**To do:** Locate the line that contains "the \textquotedblleft Jordan structure of $A$ at" in the entries below, then repeat it and every following line through the line that contains "somehow, in the", exactly, and no others.

↓

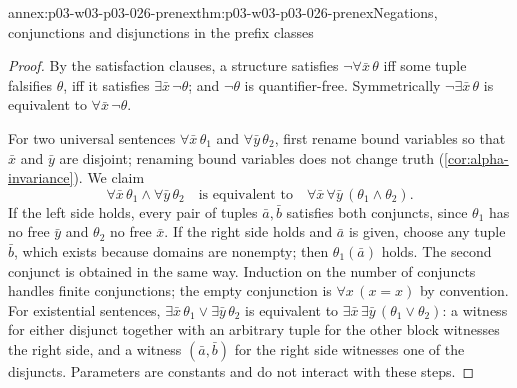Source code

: \begin{annexitem}{annex:p03-w03-p03-026-prenex}{thm:p03-w03-p03-026-prenex}{Negations, conjunctions and disjunctions in the prefix classes}
\begin{proof}
By the satisfaction clauses, a structure satisfies
\(\neg\forall\bar x\,\theta\) iff some tuple falsifies \(\theta\), iff it
satisfies \(\exists\bar x\,\neg\theta\); and \(\neg\theta\) is
quantifier-free.  Symmetrically \(\neg\exists\bar x\,\theta\) is equivalent
to \(\forall\bar x\,\neg\theta\).

For two universal sentences \(\forall\bar x\,\theta_1\) and
\(\forall\bar y\,\theta_2\), first rename bound variables so that
\(\bar x\) and \(\bar y\) are disjoint; renaming bound variables does not
change truth (\cref{cor:alpha-invariance}).  We claim
\[
 \forall\bar x\,\theta_1\land\forall\bar y\,\theta_2
 \quad\text{is equivalent to}\quad
 \forall\bar x\,\forall\bar y\,(\theta_1\land\theta_2).
\]
If the left side holds, every pair of tuples \(\bar a,\bar b\) satisfies
both conjuncts, since \(\theta_1\) has no free \(\bar y\) and \(\theta_2\)
no free \(\bar x\).  If the right side holds and \(\bar a\) is given, choose
any tuple \(\bar b\), which exists because domains are nonempty; then
\(\theta_1(\bar a)\) holds.  The second conjunct is obtained in the same
way.  Induction on the number of conjuncts handles finite conjunctions; the
empty conjunction is \(\forall x\,(x=x)\) by convention.  For existential
sentences,
\(\exists\bar x\,\theta_1\lor\exists\bar y\,\theta_2\) is equivalent to
\(\exists\bar x\,\exists\bar y\,(\theta_1\lor\theta_2)\): a witness for
either disjunct together with an arbitrary tuple for the other block
witnesses the right side, and a witness \((\bar a,\bar b)\) for the right
side witnesses one of the disjuncts.  Parameters are constants and do not
interact with these steps.
\end{proof}
\end{annexitem}


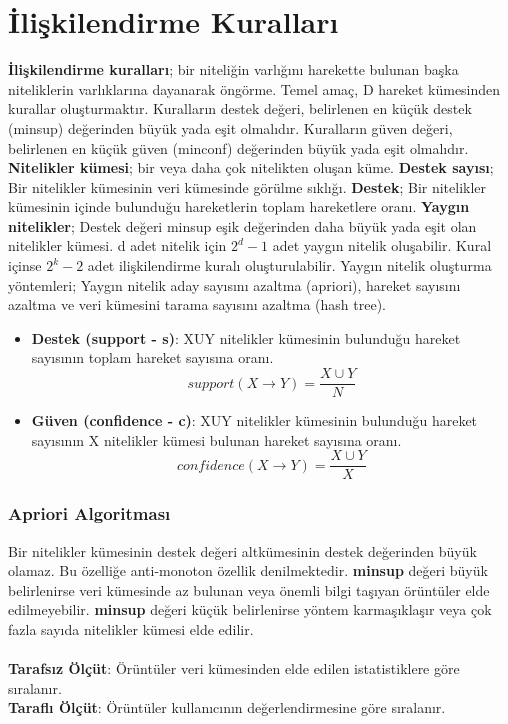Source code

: \section{İlişkilendirme Kuralları}
\textbf{İlişkilendirme kuralları}; bir niteliğin varlığını harekette bulunan başka niteliklerin varlıklarına dayanarak öngörme. Temel amaç, D hareket kümesinden kurallar oluşturmaktır. Kuralların destek değeri, belirlenen en küçük destek (minsup) değerinden büyük yada eşit olmalıdır. Kuralların güven değeri, belirlenen en küçük güven (minconf) değerinden büyük yada eşit olmalıdır. \textbf{Nitelikler kümesi}; bir veya daha çok nitelikten oluşan küme. \textbf{Destek sayısı}; Bir nitelikler kümesinin veri kümesinde görülme sıklığı. \textbf{Destek}; Bir nitelikler kümesinin içinde bulunduğu hareketlerin toplam hareketlere oranı. \textbf{Yaygın nitelikler}; Destek değeri minsup eşik değerinden daha büyük yada eşit olan nitelikler kümesi. d adet nitelik için $2^d-1$ adet yaygın nitelik oluşabilir. Kural içinse $2^k-2$ adet ilişkilendirme kuralı oluşturulabilir. Yaygın nitelik oluşturma yöntemleri; Yaygın nitelik aday sayısını azaltma (apriori), hareket sayısını azaltma ve veri kümesini tarama sayısını azaltma (hash tree).

\begin{itemize}
    \item \textbf{Destek (support - s)}: XUY nitelikler kümesinin bulunduğu hareket sayısının toplam hareket sayısına oranı. \\ \[support(X \rightarrow Y) = \frac{X \cup Y}{N} \]
    \item \textbf{Güven (confidence - c)}: XUY nitelikler kümesinin bulunduğu hareket sayısının X nitelikler kümesi bulunan hareket sayısına oranı. \\ \[confidence(X \rightarrow Y) = \frac{X \cup Y}{X} \]
\end{itemize}

\newpage

\subsubsection{Apriori Algoritması}
Bir nitelikler kümesinin destek değeri altkümesinin destek değerinden büyük olamaz. Bu özelliğe anti-monoton özellik denilmektedir. \textbf{minsup} değeri büyük belirlenirse veri kümesinde az bulunan veya önemli bilgi taşıyan örüntüler elde edilmeyebilir. \textbf{minsup} değeri küçük belirlenirse yöntem karmaşıklaşır veya çok fazla sayıda nitelikler kümesi elde edilir. \\ \\
\textbf{Tarafsız Ölçüt}: Örüntüler veri kümesinden elde edilen istatistiklere göre sıralanır. \\
\textbf{Taraflı Ölçüt}: Örüntüler kullanıcının değerlendirmesine göre sıralanır. \\

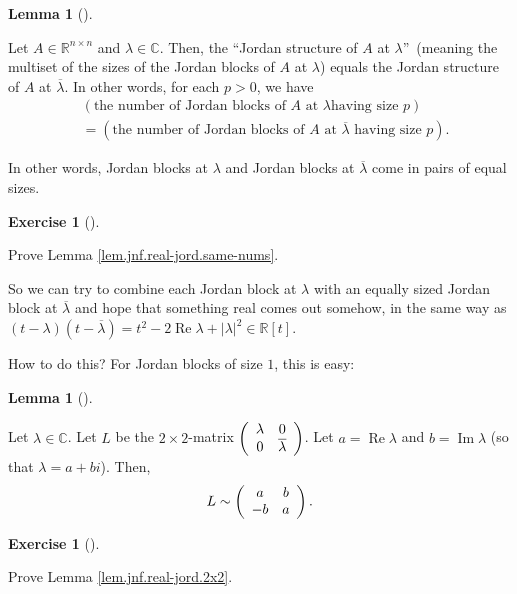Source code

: \documentclass[numbers=enddot,12pt,final,onecolumn,notitlepage]{scrartcl}%
\newcounter{exer}
\numberwithin{exer}{subsection}
\theoremstyle{definition}
\newtheorem{lem}[theo]{Lemma}
\newenvironment{lemma}[1][]
{\begin{lem}[#1]\begin{leftbar}}
{\end{leftbar}\end{lem}}
\newtheorem{exmp}[exer]{Exercise}
\newenvironment{exercise}[1][]
{\begin{exmp}[#1]\begin{leftbar}}
{\end{leftbar}\end{exmp}}
\begin{document}
\begin{lemma}
\label{lem.jnf.real-jord.same-nums}Let $A\in\mathbb{R}^{n\times n}$ and
$\lambda\in\mathbb{C}$. Then, the \textquotedblleft Jordan structure of $A$ at
$\lambda$\textquotedblright\ (meaning the multiset of the sizes of the Jordan
blocks of $A$ at $\lambda$) equals the Jordan structure of $A$ at
$\overline{\lambda}$. In other words, for each $p>0$, we have%
\begin{align*}
&  \left(  \text{the number of Jordan blocks of }A\text{ at }\lambda\text{
having size }p\right) \\
&  =\left(  \text{the number of Jordan blocks of }A\text{ at }\overline
{\lambda}\text{ having size }p\right)  .
\end{align*}


In other words, Jordan blocks at $\lambda$ and Jordan blocks at $\overline
{\lambda}$ come in pairs of equal sizes.
\end{lemma}

\begin{exercise}
 Prove Lemma \ref{lem.jnf.real-jord.same-nums}.
\end{exercise}

So we can try to combine each Jordan block at $\lambda$ with an equally sized
Jordan block at $\overline{\lambda}$ and hope that something real comes out
somehow, in the same way as $\left(  t-\lambda\right)  \left(  t-\overline
{\lambda}\right)  =t^{2}-2\operatorname*{Re}\lambda+\left\vert \lambda
\right\vert ^{2}\in\mathbb{R}\left[  t\right]  $.

How to do this? For Jordan blocks of size $1$, this is easy:

\begin{lemma}
\label{lem.jnf.real-jord.2x2}Let $\lambda\in\mathbb{C}$. Let $L$ be the
$2\times2$-matrix $\left(
\begin{array}
[c]{cc}%
\lambda & 0\\
0 & \overline{\lambda}%
\end{array}
\right)  $. Let $a=\operatorname*{Re}\lambda$ and $b=\operatorname*{Im}%
\lambda$ (so that $\lambda=a+bi$). Then,%
\[
L\sim\left(
\begin{array}
[c]{cc}%
a & b\\
-b & a
\end{array}
\right)  .
\]

\end{lemma}

\begin{exercise}
 Prove Lemma \ref{lem.jnf.real-jord.2x2}.
\end{exercise}
\end{document}
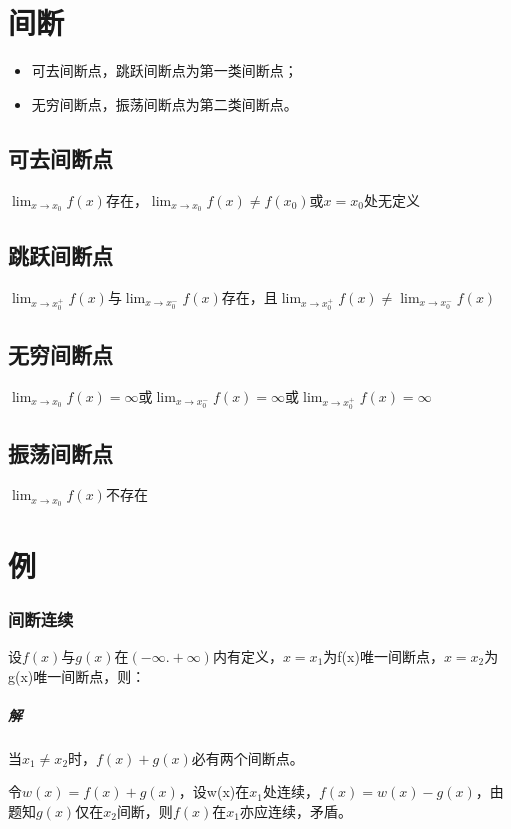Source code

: \section{间断}
\begin{itemize}
    \item 可去间断点，跳跃间断点为第一类间断点；
    \item 无穷间断点，振荡间断点为第二类间断点。
\end{itemize}

\subsection{可去间断点}
\(\displaystyle \lim_{x \to x_0}f(x)\)存在，\(\displaystyle \lim_{x \to x_0}f(x) \neq f(x_0)\)或\(x = x_0\)处无定义

\subsection{跳跃间断点}
\(\displaystyle \lim_{x \to x_0^+}f(x)\)与\(\displaystyle \lim_{x \to x_0^-}f(x)\)存在，且\(\displaystyle \lim_{x \to x_0^+}f(x) \neq \displaystyle \lim_{x \to x_0^-}f(x)\)

\subsection{无穷间断点}
\(\displaystyle \lim_{x \to x_0}f(x) = \infty\)或\(\displaystyle \lim_{x \to x_0^-}f(x) = \infty\)或\(\displaystyle \lim_{x \to x_0^+}f(x) = \infty\)

\subsection{振荡间断点}
\(\displaystyle \lim_{x \to x_0}f(x)\)不存在


\section{例}

\subsubsection{间断连续}
设\(f(x)\)与\(g(x)\)在\((-\infty. +\infty)\)内有定义，\(x = x_1\)为f(x)唯一间断点，\(x = x_2\)为g(x)唯一间断点，则：
\subparagraph{解}
当\(x_1 \neq x_2\)时，\(f(x) + g(x)\)必有两个间断点。

令\(w(x) = f(x) + g(x)\)，设w(x)在\(x_1\)处连续，\(f(x) = w(x) - g(x)\)，由题知\(g(x)\)仅在\(x_2\)间断，则\(f(x)\)在\(x_1\)亦应连续，矛盾。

↑

**Solution for this problem:**
$\lambda\in\mathbb{C}$. Then, the \textquotedblleft Jordan structure of $A$ at
$\lambda$\textquotedblright\ (meaning the multiset of the sizes of the Jordan
blocks of $A$ at $\lambda$) equals the Jordan structure of $A$ at
$\overline{\lambda}$. In other words, for each $p>0$, we have%
\begin{align*}
&  \left(  \text{the number of Jordan blocks of }A\text{ at }\lambda\text{
having size }p\right) \\
&  =\left(  \text{the number of Jordan blocks of }A\text{ at }\overline
{\lambda}\text{ having size }p\right)  .
\end{align*}


In other words, Jordan blocks at $\lambda$ and Jordan blocks at $\overline
{\lambda}$ come in pairs of equal sizes.
\end{lemma}

\begin{exercise}
 Prove Lemma \ref{lem.jnf.real-jord.same-nums}.
\end{exercise}

So we can try to combine each Jordan block at $\lambda$ with an equally sized
Jordan block at $\overline{\lambda}$ and hope that something real comes out
somehow, in the same way as $\left(  t-\lambda\right)  \left(  t-\overline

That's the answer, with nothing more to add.